> **DIRECTIONS FOR THIS TASK**: When "OPTIONS" occurs in a line of the material, copy that line.

------------------------------------------------

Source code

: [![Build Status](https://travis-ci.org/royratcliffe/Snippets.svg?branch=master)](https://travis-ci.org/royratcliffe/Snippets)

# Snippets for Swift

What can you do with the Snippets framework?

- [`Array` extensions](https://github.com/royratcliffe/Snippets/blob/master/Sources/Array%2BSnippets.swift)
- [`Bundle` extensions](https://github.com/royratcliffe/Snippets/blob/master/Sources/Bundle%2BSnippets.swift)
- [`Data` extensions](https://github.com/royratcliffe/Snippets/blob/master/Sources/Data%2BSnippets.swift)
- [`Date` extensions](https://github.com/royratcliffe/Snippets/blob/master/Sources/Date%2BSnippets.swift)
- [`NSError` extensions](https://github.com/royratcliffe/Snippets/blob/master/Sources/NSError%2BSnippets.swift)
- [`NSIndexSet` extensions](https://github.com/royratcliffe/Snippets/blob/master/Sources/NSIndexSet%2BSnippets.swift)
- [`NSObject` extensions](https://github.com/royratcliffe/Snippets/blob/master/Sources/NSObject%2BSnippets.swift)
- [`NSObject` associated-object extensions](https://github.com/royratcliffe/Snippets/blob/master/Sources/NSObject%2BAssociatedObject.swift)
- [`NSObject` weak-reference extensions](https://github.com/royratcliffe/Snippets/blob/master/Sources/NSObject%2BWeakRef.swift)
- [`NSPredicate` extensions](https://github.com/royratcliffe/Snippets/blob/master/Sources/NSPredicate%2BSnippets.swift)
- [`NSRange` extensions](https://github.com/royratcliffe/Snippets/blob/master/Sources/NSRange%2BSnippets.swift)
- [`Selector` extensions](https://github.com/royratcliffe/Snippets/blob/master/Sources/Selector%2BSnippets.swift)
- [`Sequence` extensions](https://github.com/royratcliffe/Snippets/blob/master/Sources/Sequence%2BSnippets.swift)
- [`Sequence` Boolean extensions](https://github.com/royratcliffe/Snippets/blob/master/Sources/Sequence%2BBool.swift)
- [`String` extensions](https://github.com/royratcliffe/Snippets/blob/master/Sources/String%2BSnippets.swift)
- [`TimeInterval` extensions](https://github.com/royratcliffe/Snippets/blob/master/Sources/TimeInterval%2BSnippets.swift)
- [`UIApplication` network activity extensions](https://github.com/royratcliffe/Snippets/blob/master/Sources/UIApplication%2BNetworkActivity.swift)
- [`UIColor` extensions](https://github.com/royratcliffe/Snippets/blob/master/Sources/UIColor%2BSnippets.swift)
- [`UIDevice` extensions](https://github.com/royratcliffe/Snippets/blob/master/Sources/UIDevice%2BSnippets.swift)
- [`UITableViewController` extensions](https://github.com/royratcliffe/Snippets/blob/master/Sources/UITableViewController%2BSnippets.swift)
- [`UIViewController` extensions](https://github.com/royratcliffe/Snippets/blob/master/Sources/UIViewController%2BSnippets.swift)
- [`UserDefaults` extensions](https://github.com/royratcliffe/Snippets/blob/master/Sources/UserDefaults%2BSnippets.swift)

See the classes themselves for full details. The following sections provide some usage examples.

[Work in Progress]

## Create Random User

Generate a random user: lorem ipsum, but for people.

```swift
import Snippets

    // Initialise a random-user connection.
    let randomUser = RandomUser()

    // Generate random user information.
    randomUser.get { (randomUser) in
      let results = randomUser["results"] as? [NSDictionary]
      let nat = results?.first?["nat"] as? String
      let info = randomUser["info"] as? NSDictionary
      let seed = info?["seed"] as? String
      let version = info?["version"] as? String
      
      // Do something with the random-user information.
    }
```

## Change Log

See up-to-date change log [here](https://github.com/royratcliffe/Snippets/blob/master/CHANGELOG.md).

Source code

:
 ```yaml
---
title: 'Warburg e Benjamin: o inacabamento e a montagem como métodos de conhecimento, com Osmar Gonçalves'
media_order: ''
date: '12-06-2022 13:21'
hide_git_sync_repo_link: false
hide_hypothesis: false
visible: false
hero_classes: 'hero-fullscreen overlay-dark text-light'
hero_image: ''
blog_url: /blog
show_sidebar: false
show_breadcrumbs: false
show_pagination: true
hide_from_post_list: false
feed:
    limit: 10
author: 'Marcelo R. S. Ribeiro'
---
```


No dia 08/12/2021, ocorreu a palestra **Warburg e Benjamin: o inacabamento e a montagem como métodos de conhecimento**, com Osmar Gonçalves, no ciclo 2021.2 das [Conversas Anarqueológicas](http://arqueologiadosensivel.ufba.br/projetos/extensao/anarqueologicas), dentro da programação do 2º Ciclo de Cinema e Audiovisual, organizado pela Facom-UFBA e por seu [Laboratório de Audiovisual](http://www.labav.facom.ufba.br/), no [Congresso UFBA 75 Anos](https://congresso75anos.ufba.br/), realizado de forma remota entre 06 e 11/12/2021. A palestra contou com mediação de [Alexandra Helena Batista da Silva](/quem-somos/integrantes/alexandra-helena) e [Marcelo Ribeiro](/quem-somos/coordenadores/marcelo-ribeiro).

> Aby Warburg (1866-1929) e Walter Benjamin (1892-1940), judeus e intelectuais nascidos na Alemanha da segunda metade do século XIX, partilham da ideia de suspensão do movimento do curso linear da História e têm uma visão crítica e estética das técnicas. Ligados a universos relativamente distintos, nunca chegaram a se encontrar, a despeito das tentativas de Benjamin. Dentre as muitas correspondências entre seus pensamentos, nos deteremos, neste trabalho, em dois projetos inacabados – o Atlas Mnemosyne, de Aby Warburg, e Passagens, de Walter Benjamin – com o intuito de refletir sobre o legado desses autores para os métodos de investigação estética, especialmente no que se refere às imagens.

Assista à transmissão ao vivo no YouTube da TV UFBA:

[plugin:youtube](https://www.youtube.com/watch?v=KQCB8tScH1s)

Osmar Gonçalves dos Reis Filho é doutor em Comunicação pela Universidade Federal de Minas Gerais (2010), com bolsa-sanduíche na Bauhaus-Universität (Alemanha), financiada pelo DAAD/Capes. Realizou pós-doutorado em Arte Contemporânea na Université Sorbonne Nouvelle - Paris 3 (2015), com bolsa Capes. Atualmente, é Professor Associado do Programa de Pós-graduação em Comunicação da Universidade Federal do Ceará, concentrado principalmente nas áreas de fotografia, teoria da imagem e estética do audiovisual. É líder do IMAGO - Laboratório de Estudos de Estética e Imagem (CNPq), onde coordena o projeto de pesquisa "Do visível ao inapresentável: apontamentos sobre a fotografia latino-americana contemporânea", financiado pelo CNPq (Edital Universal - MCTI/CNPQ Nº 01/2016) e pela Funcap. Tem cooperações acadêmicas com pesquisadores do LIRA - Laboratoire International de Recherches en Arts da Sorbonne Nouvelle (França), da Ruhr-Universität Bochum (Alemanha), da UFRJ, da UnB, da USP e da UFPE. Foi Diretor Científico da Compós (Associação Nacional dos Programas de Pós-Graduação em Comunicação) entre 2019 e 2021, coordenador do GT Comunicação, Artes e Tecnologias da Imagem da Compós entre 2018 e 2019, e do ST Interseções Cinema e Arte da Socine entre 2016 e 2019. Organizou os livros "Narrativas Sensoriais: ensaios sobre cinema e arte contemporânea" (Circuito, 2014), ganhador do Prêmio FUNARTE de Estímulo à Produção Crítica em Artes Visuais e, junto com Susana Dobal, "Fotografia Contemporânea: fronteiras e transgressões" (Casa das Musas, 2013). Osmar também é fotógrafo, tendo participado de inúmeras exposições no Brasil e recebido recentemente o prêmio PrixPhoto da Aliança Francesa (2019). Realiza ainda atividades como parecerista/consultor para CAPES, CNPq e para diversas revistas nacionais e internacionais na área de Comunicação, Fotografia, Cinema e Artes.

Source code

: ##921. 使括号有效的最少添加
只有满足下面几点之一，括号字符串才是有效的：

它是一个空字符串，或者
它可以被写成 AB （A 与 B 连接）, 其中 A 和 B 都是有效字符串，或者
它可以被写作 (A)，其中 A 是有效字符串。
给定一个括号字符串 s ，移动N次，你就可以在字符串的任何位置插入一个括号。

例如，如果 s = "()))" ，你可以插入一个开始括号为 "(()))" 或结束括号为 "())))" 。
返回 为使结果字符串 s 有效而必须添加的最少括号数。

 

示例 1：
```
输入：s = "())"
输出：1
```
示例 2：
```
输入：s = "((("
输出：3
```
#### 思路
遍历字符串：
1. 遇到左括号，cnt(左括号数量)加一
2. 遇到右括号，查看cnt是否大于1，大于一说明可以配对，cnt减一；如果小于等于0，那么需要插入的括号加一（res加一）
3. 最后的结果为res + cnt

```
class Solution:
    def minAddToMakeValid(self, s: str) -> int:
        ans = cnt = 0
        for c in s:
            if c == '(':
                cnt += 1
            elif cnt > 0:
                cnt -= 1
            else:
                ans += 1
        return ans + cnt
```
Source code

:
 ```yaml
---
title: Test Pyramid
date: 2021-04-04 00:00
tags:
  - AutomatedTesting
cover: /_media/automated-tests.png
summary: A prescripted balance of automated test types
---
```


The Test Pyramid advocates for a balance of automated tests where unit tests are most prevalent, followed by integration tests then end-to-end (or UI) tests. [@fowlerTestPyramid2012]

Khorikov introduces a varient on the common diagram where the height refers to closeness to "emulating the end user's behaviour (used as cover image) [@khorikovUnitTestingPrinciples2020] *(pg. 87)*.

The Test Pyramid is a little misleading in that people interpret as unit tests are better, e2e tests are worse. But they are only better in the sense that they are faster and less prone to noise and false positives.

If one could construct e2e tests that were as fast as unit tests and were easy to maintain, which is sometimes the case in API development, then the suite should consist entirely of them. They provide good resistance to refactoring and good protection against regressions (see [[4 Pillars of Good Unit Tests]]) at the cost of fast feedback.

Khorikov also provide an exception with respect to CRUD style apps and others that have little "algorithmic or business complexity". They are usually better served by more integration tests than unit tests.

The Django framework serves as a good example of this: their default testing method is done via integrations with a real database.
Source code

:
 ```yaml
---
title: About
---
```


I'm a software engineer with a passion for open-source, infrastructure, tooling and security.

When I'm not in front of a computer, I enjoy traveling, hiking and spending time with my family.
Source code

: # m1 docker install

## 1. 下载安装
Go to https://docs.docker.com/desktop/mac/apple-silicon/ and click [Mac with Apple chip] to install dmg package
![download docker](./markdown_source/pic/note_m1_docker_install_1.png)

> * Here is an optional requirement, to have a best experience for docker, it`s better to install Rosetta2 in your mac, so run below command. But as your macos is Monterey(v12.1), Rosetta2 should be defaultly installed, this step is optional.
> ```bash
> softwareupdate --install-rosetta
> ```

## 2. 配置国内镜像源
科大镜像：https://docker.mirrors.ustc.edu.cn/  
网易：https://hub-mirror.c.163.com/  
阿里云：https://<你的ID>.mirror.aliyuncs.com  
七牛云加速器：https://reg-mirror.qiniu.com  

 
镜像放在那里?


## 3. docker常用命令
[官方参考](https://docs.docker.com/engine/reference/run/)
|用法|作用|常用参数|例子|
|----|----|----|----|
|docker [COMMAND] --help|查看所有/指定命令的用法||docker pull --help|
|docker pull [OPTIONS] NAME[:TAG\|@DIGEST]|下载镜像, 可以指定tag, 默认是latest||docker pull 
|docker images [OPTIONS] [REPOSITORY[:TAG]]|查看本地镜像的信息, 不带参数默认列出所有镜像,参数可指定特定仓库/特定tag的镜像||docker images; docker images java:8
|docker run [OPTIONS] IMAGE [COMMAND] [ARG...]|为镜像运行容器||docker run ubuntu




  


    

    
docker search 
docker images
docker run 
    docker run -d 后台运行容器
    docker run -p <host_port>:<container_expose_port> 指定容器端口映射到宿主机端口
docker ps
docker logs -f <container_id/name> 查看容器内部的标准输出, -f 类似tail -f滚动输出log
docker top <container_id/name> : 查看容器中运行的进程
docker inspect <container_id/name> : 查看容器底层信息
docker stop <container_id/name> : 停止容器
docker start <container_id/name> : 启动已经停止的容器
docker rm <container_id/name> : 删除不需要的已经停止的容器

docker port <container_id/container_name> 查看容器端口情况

------------------------------------------------

> **OUTPUT FOR THIS EXERCISE**:
|docker pull [OPTIONS] NAME[:TAG\|@DIGEST]|下载镜像, 可以指定tag, 默认是latest||docker pull 
|docker images [OPTIONS] [REPOSITORY[:TAG]]|查看本地镜像的信息, 不带参数默认列出所有镜像,参数可指定特定仓库/特定tag的镜像||docker images; docker images java:8
|docker run [OPTIONS] IMAGE [COMMAND] [ARG...]|为镜像运行容器||docker run ubuntu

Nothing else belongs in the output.